Originally posted by the future
Dude, is it really so hard to understand the difference between "3 GHz G5s are coming very very soon" (as Gekko and no-one else claims) and "There will be no intermediate revision before 3 GHz G5s will come in late summer" (as others speculate)??
What is *really* ridiculous, though, is to say that a poster on a freakin' rumors site has any kind of responsibility for the truthfulness of his posts. If you base your buying decision on something like this, you don't seem to understand the very nature of rumor sites.
"Dude," other people have speculated for some time now that we will see 3Ghz machines before summer. The
problem is that the guy predicted that they'd appear at MWSF. You're right -- very few people predicted that. And those that did -- NeatGekko included -- were wrong.
Now we were told that 3Ghz would be hit by this summer. It's
not even a stretch to take what Jobs said and posit that machines might be introduced in the spring (i.e., in the coming weeks) with a long wait for delivery.
More to the point, as each day and each week passes, it becomes more likely for a 3Ghz announcement anyway. It's like the light bulb in a Poisson distribution (if you don't know what that is, don't bother). Additionally, a little common sense should tell you that if Jobs told people 3Ghz machines would arrive by summer,
that guarantee means that as summer approaches, savvy buyers will be increasingly inclined to delay their purchases, counting on the fact that their delay will translate into getting more bang for the buck. Therefore, as a result, Jobs & company have every incentive to
accelerate the announced timetable so as to avoid a precipitous decline in sales caused by nothing more than consumer expectations.

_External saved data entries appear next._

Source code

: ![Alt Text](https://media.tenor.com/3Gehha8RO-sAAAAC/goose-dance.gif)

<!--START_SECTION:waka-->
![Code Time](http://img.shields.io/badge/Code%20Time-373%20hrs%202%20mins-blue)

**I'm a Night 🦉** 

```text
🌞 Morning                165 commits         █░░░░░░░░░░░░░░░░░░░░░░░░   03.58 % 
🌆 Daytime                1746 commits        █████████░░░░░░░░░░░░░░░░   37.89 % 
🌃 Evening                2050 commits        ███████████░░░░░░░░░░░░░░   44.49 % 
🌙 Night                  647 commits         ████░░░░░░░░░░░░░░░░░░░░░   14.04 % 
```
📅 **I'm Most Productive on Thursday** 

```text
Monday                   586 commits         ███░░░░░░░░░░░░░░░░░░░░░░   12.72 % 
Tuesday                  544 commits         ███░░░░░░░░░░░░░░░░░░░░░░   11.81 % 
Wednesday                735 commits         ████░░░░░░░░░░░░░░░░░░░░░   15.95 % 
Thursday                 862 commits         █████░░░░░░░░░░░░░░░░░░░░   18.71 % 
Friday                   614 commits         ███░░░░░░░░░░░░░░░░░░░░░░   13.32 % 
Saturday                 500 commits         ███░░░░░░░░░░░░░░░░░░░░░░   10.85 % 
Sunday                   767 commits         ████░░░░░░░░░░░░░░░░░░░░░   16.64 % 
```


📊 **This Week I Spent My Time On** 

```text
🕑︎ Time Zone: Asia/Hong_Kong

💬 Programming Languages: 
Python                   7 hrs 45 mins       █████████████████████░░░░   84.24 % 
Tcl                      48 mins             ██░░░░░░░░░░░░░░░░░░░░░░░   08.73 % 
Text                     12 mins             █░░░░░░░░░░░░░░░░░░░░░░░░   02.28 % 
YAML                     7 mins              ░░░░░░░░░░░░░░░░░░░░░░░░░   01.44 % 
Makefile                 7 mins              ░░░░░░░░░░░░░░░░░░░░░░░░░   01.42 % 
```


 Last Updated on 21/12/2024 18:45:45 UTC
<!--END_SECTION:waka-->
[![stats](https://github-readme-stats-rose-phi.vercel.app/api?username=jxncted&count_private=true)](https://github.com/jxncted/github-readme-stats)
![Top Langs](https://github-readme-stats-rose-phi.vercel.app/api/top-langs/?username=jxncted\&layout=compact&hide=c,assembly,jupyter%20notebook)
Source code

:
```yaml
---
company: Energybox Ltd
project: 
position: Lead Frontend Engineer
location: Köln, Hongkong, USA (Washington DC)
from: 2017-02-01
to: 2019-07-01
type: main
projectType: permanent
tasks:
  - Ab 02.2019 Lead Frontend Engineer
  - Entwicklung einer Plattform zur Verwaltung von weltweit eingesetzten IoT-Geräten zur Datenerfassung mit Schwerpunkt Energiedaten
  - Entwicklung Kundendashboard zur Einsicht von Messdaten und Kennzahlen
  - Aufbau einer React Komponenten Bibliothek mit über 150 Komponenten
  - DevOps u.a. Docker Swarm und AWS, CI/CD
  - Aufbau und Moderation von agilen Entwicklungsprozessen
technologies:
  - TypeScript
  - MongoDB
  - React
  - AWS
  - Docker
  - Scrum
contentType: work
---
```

If 3Ghz machines had come out last month like the guy predicted, I'd give him some props. If they come out this month, he saves some face although is my no means an infallible oracle. Any time after that and we're just talking about some pretty predictable economic behavior -- nothing groundbreaking really.
Oh, and as for your snotty comment about basing buying decisions on rumor sites: I'm going to assume that the "you" term you used wasn't directed at me...because if it was, it suggests you can't read, since I clearly stated that some people read rumor sites for buying information but didn't say that I did. In any event, rumor sites can provide you with invaluable assistance on buying. Common sense can go a long way toward telling you what the future holds, and sometimes ideas will come to some people that might not come to others. That's the nature of an interactive community -- the sharing of ideas. Furthermore, there are some rumor sites with pretty good track records (ThinkSecret comes to mind) that can and, in my opinion, should influence buying decisions.